Changes during Neutralisation

In the neutralisation of phosphoric acid with lime there is only a gradual increase in the pH value until more than one equivalent of lime has been added; that is until some 33 per cent, of the acid has been neutralised, corresponding to the formation of CaH₄P₂O₈. The pH value then begins to increase more rapidly with further addition of lime and a precipitation of dicalcium phosphate, Ca₂H₂P₂O₈, may occur if sufficient time is allowed. When 39 to 45 per cent, of the acid has been neutralised there is a sharp drop in the pH value, which is due probably to the precipitation of dicalcium phosphate from supersaturated solution. This not only leaves the solution relatively poorer in hydroxyl ions through the removal of HPO₄⁼, since by hydrolysis

HPO₄⁼ + H⁺ + OH → H₂PO₄^- + OH^-

but also diminishes the ratio CaO/P₂O₅ in the solution, since a solid corresponding to 67 per cent, neutralisation is being removed from a liquid corresponding to 45 per cent. The precipitation may be delayed until about equivalents of lime have been added and the pH value has become 6.7. Further addition of lime then produces a gradual increase in alkalinity, absolute neutrality (pH = 7) being reached after the addition of about 2 equivalents, i.e. at 67 per cent, neutralisation. A slight further addition of lime then produces a sharp drop in the alkalinity, which is not observed however when the neutralisation is carried out in the presence of dissolved sucrose. This " kink " in the curve is probably due to supersaturation. The process of deposition with increase of acidity in the presence of precipitated solids would probably continue much further if sufficient time were allowed, since it has been calculated from the results of Bassett that the solution in equilibrium with dicalcium phosphate or even with tricalcium phosphate has a much greater acidity (pH approximately 5.5) than the solutions in which these precipitates are first produced. A continuation of the titration with lime up to 3 equivalents (100 per cent, neutralisation) gives only a slight increase in alkalinity, which becomes somewhat greater after the addition of 3 equivalents. In contradistinction then to the alkalies and even baryta and strontia, calcium hydroxide apparently does not give high alkalinities when in the presence of precipitated calcium phosphate. This is due not only to the sparing solubility of Ca(OH)₂, but also to its combination with Ca₃P₂O₈ to give hydroxy-apatite, 3Ca₃P₂O₈.Ca(OH)₂.

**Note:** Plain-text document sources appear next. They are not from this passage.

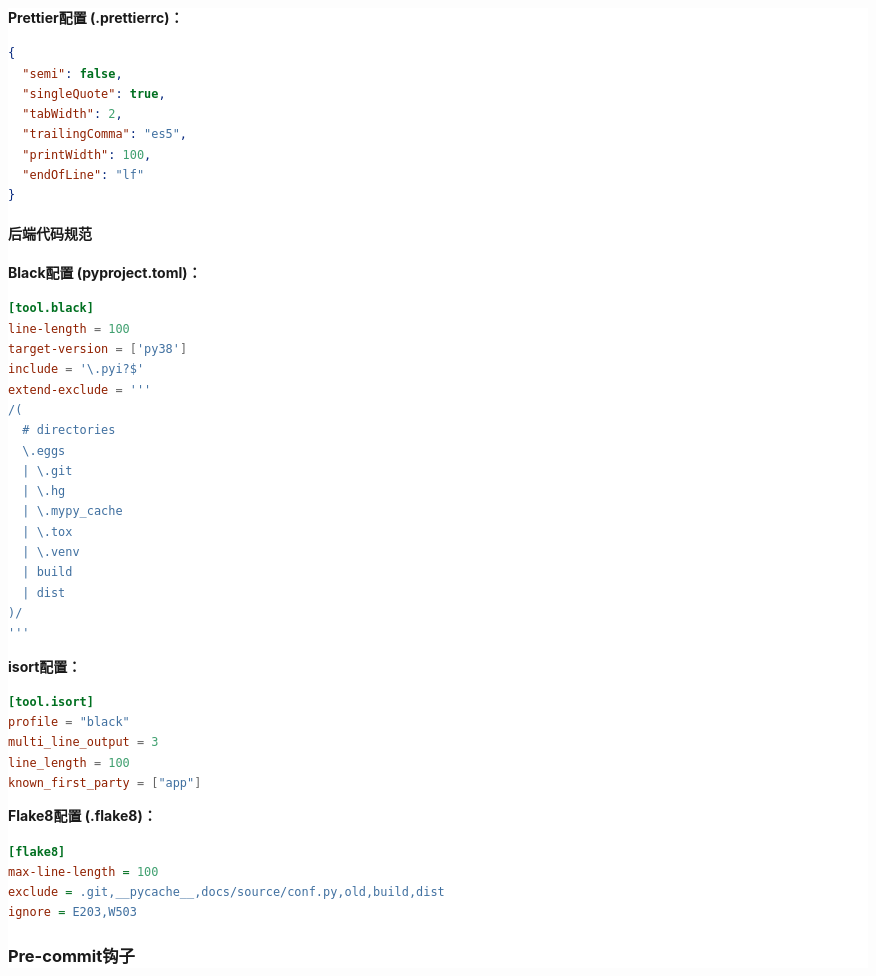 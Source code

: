 **Prettier配置 (.prettierrc)：**
```json
{
  "semi": false,
  "singleQuote": true,
  "tabWidth": 2,
  "trailingComma": "es5",
  "printWidth": 100,
  "endOfLine": "lf"
}
```

#### 后端代码规范

**Black配置 (pyproject.toml)：**
```toml
[tool.black]
line-length = 100
target-version = ['py38']
include = '\.pyi?$'
extend-exclude = '''
/(
  # directories
  \.eggs
  | \.git
  | \.hg
  | \.mypy_cache
  | \.tox
  | \.venv
  | build
  | dist
)/
'''
```

**isort配置：**
```toml
[tool.isort]
profile = "black"
multi_line_output = 3
line_length = 100
known_first_party = ["app"]
```

**Flake8配置 (.flake8)：**
```ini
[flake8]
max-line-length = 100
exclude = .git,__pycache__,docs/source/conf.py,old,build,dist
ignore = E203,W503
```

### Pre-commit钩子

The practical significance of these observations is that phosphates can only remain freely soluble in soils with a relatively high acidity (pH less than 5.5); the solid present in contact with such solutions is either CaH₄P₂O₈.H₂O or Ca₂H₂P₂O₈ in a finely divided and anhydrous state. Neutral or even faintly acid solutions (pH 5.5 to 7.0) will contain but little dissolved phosphate, being in equilibrium with CaHPO₄.2H₂O, Ca₃(PO₄)₂ or Ca(OH)₂.3Ca₃P₂O₈, or a mixture of these solids. The solubility of these solids is however sufficient for the requirements of plants, since it is found that the amount of phosphorus in the extract even of a rich soil is only of the order of 1 milligram per litre, while soils of average fertility may contain only 0.1 to 0.2 milligram per litre. The fact that this very low concentration appears to be sufficient for the growth of plants makes it probable that these are able to use insoluble phosphate, as has also been pointed out by N. M. Comber and others. It is important that there should be a sufficient reserve of phosphate in the soil which may gradually become available. The removal of phosphoric acid by plants increases the amount of basic phosphate and should be compensated by the addition of an acid-producing fertiliser such as ammonium sulphate. The value of phosphates in a really soluble form has long been recognised.